Alu repetitive elements were first described about 30 years ago and were named after conserved AluI restriction site (AGCT), which is present in the most of studied members of the family [2,3]. The Alu repeat sequence is about 300 bp in length and probably originated from the 7SL RNA . The details of Alu repeats retroposition in human genome are still unclear and it is difficult to explain Alu repeats abundance in genomic sequence .
Based on the primary structure Alu repeats were divided into at least 9 subfamilies [6,7]. The main branches of Alu subfamilies are designated by one of three possible capital letters, which indicate an age of the repeat group ("J" – old, "S" – intermediate and "Y" – young). Additional lowercase letter and occasional numerical symbols define subfamily name. The most representative Alu subfamilies are AluJb, AluJo, AluSq, AluSx, AluSg and AluY . Similarity of Alu nucleotide sequences within each subfamily varies from 80% to 99% [7,9] and a data base of Alu repeats includes the consensus sequences for some subfamilies . However, quite a big difference in DNA structures between all subfamilies makes difficult a presentation of general Alu repeats consensus sequence covering all subfamilies and there is no such a sequence in Alu repeats database .
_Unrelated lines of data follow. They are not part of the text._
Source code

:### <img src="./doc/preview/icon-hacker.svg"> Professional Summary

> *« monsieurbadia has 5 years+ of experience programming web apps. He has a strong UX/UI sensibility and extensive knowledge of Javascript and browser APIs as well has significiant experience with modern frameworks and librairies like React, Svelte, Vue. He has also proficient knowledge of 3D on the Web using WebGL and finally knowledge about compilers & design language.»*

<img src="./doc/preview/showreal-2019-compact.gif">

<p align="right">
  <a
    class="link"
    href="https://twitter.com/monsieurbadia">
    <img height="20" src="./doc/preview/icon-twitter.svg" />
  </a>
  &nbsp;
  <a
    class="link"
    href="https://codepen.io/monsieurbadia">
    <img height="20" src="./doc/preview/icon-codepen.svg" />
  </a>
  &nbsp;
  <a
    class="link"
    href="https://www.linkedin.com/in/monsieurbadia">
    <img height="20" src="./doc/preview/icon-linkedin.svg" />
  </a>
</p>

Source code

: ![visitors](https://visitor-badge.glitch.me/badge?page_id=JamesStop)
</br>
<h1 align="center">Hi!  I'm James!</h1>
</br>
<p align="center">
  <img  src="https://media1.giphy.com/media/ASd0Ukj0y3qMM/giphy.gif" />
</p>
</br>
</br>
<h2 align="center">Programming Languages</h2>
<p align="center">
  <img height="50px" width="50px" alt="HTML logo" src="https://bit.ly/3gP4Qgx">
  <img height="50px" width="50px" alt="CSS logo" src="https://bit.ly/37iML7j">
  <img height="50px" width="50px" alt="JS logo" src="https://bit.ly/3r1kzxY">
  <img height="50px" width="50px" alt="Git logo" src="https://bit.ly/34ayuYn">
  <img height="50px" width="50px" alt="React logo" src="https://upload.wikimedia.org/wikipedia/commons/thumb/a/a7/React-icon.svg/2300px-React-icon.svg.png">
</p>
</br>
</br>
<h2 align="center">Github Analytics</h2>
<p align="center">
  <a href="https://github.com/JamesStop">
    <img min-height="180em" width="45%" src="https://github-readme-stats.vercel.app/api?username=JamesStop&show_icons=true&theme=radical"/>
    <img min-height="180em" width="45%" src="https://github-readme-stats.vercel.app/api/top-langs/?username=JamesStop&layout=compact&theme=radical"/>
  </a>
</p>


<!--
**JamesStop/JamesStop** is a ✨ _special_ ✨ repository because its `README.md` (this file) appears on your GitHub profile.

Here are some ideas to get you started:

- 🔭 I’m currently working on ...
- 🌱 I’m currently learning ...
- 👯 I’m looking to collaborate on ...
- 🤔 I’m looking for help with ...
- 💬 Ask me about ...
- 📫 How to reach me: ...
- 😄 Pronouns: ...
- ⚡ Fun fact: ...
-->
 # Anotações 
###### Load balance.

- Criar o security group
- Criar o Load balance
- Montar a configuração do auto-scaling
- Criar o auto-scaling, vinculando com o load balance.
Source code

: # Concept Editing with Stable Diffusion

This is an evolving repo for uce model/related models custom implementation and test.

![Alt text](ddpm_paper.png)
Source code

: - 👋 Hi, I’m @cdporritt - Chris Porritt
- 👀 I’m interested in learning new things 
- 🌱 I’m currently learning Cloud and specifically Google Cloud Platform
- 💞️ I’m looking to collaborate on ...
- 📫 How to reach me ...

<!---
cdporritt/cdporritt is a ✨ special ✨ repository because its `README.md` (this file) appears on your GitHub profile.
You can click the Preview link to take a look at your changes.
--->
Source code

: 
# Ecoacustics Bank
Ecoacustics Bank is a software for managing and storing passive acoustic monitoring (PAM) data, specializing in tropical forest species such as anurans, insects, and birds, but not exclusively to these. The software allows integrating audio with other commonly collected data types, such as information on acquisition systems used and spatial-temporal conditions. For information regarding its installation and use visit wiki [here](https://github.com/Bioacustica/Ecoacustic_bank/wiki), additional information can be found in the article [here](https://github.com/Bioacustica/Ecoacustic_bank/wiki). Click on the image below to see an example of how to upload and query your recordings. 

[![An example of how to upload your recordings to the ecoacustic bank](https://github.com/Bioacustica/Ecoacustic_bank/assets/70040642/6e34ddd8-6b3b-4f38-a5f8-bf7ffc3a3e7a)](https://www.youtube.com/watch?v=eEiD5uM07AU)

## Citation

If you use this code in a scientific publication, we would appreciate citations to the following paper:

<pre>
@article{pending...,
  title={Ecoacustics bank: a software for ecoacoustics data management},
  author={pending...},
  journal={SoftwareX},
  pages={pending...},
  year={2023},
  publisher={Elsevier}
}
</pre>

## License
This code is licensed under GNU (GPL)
Earlier we have proposed a simple method to carry out the restriction enzymes analysis of mammalian DNA in silico based on the known DNA sequences of eukaryotic genomes . This method allows to calculate lengths of all DNA fragments, which are formed after a whole genome digestion at recognition sites of restriction enzyme, and to construct the distribution diagrams of the calculated DNA fragments. These distribution diagrams display distinct peaks of DNA fragments of the definite lengths due to a presence of DNA repeats in eukaryotic genomes. Comparison of the obtained peaks in distribution diagrams and results of rat, mouse and human DNA cleavage by several restriction enzymes has shown a good correspondence of theoretical and experimental data [11-13]. A detailed study of rat DNA cleavage with restriction enzymes has shown a very good coincidence of DNA digestion patterns in vitro and in silico for more than 25 restriction enzymes . The obtained patterns of chromosomal DNA cleavage exactly correspond to the theoretical patterns of the proposed consensus rat LINE1 repeat cleavage . A similar study of human chromosomal DNA digestion  has revealed another situation, where an obtained theoretical pattern of DNA cleavage is formed as a mix of Alu and LINE1 repeats digestion patterns. Most of small DNA fragments are produced from Alu repeats, whereas DNA fragments of length more than 300 bp are formed from LINE1 repeats. In this work we have studied in details Alu repeats digestion in silico. We have described an approach to analyze a big family of human Alu repeats from the data base, which comprises of more than 1 million of homologous short nucleotide sequences. The calculated data have been compared with digestion of subfamilies' Alu repeats and with experimental results of human DNA cleavage by restriction endonucleases, which have been obtained earlier .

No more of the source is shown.